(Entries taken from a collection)
————

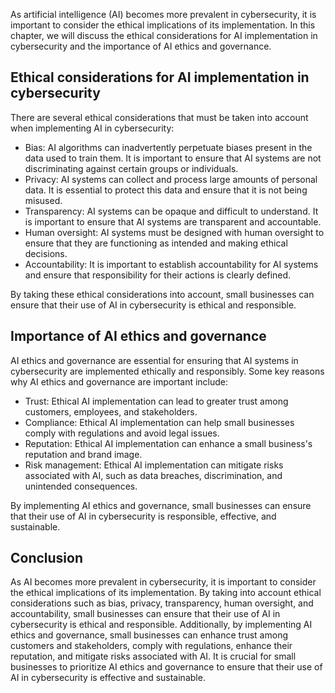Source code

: 
As artificial intelligence (AI) becomes more prevalent in cybersecurity, it is important to consider the ethical implications of its implementation. In this chapter, we will discuss the ethical considerations for AI implementation in cybersecurity and the importance of AI ethics and governance.

Ethical considerations for AI implementation in cybersecurity
-------------------------------------------------------------

There are several ethical considerations that must be taken into account when implementing AI in cybersecurity:

* Bias: AI algorithms can inadvertently perpetuate biases present in the data used to train them. It is important to ensure that AI systems are not discriminating against certain groups or individuals.
* Privacy: AI systems can collect and process large amounts of personal data. It is essential to protect this data and ensure that it is not being misused.
* Transparency: AI systems can be opaque and difficult to understand. It is important to ensure that AI systems are transparent and accountable.
* Human oversight: AI systems must be designed with human oversight to ensure that they are functioning as intended and making ethical decisions.
* Accountability: It is important to establish accountability for AI systems and ensure that responsibility for their actions is clearly defined.

By taking these ethical considerations into account, small businesses can ensure that their use of AI in cybersecurity is ethical and responsible.

Importance of AI ethics and governance
--------------------------------------

AI ethics and governance are essential for ensuring that AI systems in cybersecurity are implemented ethically and responsibly. Some key reasons why AI ethics and governance are important include:

* Trust: Ethical AI implementation can lead to greater trust among customers, employees, and stakeholders.
* Compliance: Ethical AI implementation can help small businesses comply with regulations and avoid legal issues.
* Reputation: Ethical AI implementation can enhance a small business's reputation and brand image.
* Risk management: Ethical AI implementation can mitigate risks associated with AI, such as data breaches, discrimination, and unintended consequences.

By implementing AI ethics and governance, small businesses can ensure that their use of AI in cybersecurity is responsible, effective, and sustainable.

Conclusion
----------

As AI becomes more prevalent in cybersecurity, it is important to consider the ethical implications of its implementation. By taking into account ethical considerations such as bias, privacy, transparency, human oversight, and accountability, small businesses can ensure that their use of AI in cybersecurity is ethical and responsible. Additionally, by implementing AI ethics and governance, small businesses can enhance trust among customers and stakeholders, comply with regulations, enhance their reputation, and mitigate risks associated with AI. It is crucial for small businesses to prioritize AI ethics and governance to ensure that their use of AI in cybersecurity is effective and sustainable.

————

* Assignment: Only these are to be transcribed: the line with "avoid legal issues." and every line after it through the last line of the entries, each exactly.

* Answer for the task:
* Compliance: Ethical AI implementation can help small businesses comply with regulations and avoid legal issues.
* Reputation: Ethical AI implementation can enhance a small business's reputation and brand image.
* Risk management: Ethical AI implementation can mitigate risks associated with AI, such as data breaches, discrimination, and unintended consequences.

By implementing AI ethics and governance, small businesses can ensure that their use of AI in cybersecurity is responsible, effective, and sustainable.

Conclusion
----------

As AI becomes more prevalent in cybersecurity, it is important to consider the ethical implications of its implementation. By taking into account ethical considerations such as bias, privacy, transparency, human oversight, and accountability, small businesses can ensure that their use of AI in cybersecurity is ethical and responsible. Additionally, by implementing AI ethics and governance, small businesses can enhance trust among customers and stakeholders, comply with regulations, enhance their reputation, and mitigate risks associated with AI. It is crucial for small businesses to prioritize AI ethics and governance to ensure that their use of AI in cybersecurity is effective and sustainable.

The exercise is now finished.